王者へ邁進するロズベルグ。2位ハミルトンに対し26点差を付け、残り3戦を迎える 【XPB Images】

 それを見越してレッドブル陣営は両面作戦で挑んでいった。ダニエル・リカルドにスーパーソフト、マックス・フェルスタッペンにソフトとスタートタイヤを分けた。前衛で切り込む任務をリカルドに託し、後衛から仕掛ける任務は若いフェルスタッペンに。二人のレーシングスタイルからこの逆はないだろう。チーム采配として正しく、現実にスタートで成功する。

 3位グリッドから直進したリカルドが対決するメルセデス勢のインサイドを突き、深いブレーキングの特技でロズベルグに並んだ。「ポイントリーダーは無理はしてこない」、その心理をすくい取り2番手に。この緊迫した場面で引いたロズベルグのリアクションに勝負師らしい勇気があった(いままでは無駄な抵抗をしていたが)。レースの筋を通していくのはこれから、先を見通す冷静さがロズベルグに見てとれた。

 さらに加えると10周目ピットインでミディアムを選択、いつセーフティカーが入っても入らなくても対応可能な策で“ロング・レンジ走行”も可能。1位ハミルトンは11周目にソフトを選択。つまりメルセデスはタイヤ選択も含めて自由に競わせるということ。結果的にバーチャルセーフティカー時の31周目に2台同時ピットイン。1位ハミルトンは独走を続けられ、ロズベルグは2位ポジションをリカルドから奪還する展開に切り替える。

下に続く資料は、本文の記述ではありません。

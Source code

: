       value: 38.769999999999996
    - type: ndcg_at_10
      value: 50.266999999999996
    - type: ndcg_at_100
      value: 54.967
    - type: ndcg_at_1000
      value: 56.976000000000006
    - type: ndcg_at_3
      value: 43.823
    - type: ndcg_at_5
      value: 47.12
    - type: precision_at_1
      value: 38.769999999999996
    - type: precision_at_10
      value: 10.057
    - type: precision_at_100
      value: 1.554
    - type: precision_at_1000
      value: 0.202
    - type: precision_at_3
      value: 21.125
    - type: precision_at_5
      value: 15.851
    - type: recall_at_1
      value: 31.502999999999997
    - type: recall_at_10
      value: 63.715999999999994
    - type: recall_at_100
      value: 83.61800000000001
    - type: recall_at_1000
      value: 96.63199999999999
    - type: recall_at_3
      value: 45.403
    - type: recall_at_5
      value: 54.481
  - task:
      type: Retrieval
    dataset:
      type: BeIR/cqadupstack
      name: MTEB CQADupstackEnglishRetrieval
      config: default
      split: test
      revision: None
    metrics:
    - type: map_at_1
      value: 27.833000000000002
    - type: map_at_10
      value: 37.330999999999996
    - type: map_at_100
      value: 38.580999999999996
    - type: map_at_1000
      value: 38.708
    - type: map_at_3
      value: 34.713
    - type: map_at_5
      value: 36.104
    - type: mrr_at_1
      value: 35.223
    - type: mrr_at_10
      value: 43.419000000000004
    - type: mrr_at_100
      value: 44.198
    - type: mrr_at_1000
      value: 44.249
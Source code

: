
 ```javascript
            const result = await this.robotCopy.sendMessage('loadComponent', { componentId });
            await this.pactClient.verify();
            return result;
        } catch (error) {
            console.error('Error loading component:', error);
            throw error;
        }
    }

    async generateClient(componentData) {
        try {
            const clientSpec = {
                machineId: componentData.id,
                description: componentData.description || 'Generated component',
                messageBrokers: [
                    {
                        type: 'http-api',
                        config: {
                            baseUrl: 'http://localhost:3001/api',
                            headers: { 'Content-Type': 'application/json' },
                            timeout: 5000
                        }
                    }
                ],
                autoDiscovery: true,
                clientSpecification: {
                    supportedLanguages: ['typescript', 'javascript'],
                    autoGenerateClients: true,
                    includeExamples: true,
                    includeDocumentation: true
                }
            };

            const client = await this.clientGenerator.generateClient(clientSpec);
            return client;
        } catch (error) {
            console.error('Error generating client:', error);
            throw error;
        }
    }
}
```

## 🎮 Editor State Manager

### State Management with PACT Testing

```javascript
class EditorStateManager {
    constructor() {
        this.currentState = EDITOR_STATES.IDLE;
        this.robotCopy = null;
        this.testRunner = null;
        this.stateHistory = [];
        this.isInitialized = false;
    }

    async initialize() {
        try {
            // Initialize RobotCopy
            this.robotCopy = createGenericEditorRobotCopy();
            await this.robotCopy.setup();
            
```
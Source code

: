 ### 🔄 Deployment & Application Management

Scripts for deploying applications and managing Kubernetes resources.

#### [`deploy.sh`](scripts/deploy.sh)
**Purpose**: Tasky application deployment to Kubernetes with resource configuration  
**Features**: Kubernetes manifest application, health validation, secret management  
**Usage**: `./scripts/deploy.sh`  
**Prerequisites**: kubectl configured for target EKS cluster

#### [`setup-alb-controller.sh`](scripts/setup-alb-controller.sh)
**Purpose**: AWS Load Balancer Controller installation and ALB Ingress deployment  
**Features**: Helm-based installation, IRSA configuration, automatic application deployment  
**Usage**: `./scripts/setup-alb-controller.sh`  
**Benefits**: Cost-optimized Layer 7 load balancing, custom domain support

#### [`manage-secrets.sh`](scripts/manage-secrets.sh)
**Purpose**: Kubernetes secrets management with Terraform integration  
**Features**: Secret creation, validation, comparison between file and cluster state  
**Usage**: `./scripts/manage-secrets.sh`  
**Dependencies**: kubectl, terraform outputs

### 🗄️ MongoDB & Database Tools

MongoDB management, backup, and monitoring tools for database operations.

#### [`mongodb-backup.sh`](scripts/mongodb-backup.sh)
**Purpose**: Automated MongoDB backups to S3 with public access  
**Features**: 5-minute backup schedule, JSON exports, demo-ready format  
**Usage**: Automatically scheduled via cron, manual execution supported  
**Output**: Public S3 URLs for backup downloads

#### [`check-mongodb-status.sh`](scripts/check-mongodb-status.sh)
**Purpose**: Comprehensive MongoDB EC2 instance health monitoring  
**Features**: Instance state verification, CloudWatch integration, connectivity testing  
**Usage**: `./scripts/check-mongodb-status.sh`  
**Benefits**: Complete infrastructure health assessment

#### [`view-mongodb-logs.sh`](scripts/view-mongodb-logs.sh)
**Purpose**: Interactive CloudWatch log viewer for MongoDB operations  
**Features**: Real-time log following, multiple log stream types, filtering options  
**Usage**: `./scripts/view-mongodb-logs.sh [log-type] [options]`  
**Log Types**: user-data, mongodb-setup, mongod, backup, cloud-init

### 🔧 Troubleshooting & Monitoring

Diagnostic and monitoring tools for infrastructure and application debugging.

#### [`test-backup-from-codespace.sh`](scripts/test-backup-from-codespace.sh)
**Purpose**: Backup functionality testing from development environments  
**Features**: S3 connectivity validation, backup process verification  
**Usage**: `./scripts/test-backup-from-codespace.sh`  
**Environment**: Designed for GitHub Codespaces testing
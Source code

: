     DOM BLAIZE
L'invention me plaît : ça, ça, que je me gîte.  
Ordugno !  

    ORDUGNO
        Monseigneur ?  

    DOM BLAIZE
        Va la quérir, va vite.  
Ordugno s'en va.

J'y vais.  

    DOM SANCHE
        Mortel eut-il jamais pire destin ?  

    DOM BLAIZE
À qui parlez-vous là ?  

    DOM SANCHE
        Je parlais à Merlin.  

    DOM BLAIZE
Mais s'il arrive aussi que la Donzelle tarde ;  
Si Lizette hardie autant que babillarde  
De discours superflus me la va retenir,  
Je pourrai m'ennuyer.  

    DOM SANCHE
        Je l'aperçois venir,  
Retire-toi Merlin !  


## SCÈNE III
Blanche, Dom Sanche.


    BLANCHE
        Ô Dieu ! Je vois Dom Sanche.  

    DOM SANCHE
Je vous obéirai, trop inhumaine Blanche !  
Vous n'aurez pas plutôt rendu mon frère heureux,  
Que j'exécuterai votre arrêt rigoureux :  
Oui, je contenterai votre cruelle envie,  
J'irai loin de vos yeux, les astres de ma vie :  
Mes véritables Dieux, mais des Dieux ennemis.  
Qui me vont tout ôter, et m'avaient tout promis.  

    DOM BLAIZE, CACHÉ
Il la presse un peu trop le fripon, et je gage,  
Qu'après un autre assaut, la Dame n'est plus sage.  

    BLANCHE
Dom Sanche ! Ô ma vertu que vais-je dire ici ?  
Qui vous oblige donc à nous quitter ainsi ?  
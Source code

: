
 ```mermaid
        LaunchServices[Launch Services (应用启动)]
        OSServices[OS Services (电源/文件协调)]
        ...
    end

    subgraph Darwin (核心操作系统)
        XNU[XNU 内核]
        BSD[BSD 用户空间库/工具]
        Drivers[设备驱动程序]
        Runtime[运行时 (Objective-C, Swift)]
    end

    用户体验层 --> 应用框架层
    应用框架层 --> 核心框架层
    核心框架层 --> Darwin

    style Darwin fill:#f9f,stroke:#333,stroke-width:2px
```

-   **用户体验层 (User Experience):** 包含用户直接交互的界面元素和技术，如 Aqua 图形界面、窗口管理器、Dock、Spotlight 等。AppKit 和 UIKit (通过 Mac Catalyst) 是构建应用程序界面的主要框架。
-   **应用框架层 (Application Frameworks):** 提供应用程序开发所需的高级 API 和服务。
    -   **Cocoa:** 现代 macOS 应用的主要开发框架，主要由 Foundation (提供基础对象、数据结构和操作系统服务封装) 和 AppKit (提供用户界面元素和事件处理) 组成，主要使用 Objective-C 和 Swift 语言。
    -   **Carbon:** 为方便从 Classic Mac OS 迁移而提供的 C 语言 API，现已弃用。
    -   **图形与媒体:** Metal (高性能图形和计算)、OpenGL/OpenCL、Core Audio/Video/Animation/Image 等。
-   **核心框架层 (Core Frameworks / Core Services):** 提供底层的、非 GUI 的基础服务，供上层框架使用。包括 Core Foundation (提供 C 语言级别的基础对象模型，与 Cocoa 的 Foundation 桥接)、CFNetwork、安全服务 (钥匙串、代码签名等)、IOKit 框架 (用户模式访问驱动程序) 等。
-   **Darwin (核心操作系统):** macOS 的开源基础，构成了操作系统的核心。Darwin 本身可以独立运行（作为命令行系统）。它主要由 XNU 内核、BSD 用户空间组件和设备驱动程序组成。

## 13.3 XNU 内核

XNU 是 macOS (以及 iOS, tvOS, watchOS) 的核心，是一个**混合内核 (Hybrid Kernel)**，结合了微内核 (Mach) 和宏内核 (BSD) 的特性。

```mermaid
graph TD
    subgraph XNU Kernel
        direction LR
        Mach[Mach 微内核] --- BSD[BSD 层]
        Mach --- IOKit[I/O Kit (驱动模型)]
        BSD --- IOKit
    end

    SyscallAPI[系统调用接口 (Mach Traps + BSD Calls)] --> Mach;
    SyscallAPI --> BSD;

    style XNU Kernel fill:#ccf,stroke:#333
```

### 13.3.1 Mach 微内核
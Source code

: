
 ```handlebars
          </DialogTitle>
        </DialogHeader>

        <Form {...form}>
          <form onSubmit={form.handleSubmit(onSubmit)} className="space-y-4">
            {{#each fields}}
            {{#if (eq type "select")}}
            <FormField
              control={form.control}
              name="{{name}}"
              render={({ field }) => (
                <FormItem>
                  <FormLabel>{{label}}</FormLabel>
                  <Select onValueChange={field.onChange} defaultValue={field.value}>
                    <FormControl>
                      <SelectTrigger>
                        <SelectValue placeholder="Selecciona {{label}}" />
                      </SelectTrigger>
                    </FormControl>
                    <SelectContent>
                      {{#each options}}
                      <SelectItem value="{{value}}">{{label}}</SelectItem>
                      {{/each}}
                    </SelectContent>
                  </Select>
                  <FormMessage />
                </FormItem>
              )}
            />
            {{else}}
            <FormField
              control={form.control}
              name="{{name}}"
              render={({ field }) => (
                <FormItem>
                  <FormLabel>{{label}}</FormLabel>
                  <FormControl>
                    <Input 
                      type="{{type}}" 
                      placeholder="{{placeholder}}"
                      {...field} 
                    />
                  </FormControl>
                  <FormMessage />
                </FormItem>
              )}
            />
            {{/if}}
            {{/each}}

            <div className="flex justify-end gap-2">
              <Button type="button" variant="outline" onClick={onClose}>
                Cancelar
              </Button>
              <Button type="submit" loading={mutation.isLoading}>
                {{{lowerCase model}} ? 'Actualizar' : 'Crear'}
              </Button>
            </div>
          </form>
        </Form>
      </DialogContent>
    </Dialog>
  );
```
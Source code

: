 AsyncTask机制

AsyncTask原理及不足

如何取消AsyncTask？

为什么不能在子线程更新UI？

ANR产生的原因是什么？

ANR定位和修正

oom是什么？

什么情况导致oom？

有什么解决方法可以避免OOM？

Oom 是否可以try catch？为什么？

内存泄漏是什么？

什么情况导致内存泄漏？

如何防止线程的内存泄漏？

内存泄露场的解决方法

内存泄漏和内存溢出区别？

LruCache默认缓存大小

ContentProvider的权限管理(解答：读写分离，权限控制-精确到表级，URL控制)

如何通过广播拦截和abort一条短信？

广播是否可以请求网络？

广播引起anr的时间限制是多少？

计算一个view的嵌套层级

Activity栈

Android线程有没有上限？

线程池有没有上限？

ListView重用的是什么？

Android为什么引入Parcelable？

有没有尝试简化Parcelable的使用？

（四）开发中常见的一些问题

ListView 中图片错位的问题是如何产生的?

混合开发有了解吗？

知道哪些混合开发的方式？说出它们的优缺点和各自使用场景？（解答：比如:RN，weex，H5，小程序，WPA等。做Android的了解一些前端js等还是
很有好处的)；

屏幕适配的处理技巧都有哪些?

 勝たずとも失わないレース、ロズベルグはしっかり2位18点を追加。こういう勝負師的なゲームを1982年にケケ・ロズベルグは重ね、たった1勝でも2位3回、3位2回、入賞最多10回によってポイントを積み上げ初戴冠。そんな父親ケケに似てきたニコ、春のスペインGP衝突後から13レースずっと入賞中だ。そればかりか昨年ここオースティンで“失冠”してから21戦で12勝を上げ、ハミルトン7勝を超える驚異的な勝率できている。

 ハミルトンが4度目の王者を目指し、無冠のロズベルグも狙う第66代ワールドタイトルの行方。閉幕のときが近くなってきた。